Supplied information |

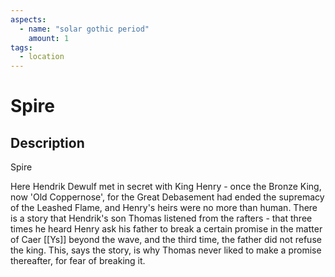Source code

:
 ```yaml
---
aspects: 
  - name: "solar gothic period"
    amount: 1
tags:
  - location
---
```


# Spire

## Description
Spire

Here Hendrik Dewulf met in secret with King Henry - once the Bronze King, now 'Old Coppernose', for the Great Debasement had ended the supremacy of the Leashed Flame, and Henry's heirs were no more than human. There is a story that Hendrik's son Thomas listened from the rafters - that three times he heard Henry ask his father to break a certain promise in the matter of Caer [[Ys]] beyond the wave, and the third time, the father did not refuse the king. This, says the story, is why Thomas never liked to make a promise thereafter, for fear of breaking it.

What to work on | An exact, word-for-word version of the material is required, free of pictures.

Reply to the task |
Source code

:
 ```yaml
---
aspects: 
  - name: "solar gothic period"
    amount: 1
tags:
  - location
---
```


# Spire

## Description
Spire

Here Hendrik Dewulf met in secret with King Henry - once the Bronze King, now 'Old Coppernose', for the Great Debasement had ended the supremacy of the Leashed Flame, and Henry's heirs were no more than human. There is a story that Hendrik's son Thomas listened from the rafters - that three times he heard Henry ask his father to break a certain promise in the matter of Caer [[Ys]] beyond the wave, and the third time, the father did not refuse the king. This, says the story, is why Thomas never liked to make a promise thereafter, for fear of breaking it.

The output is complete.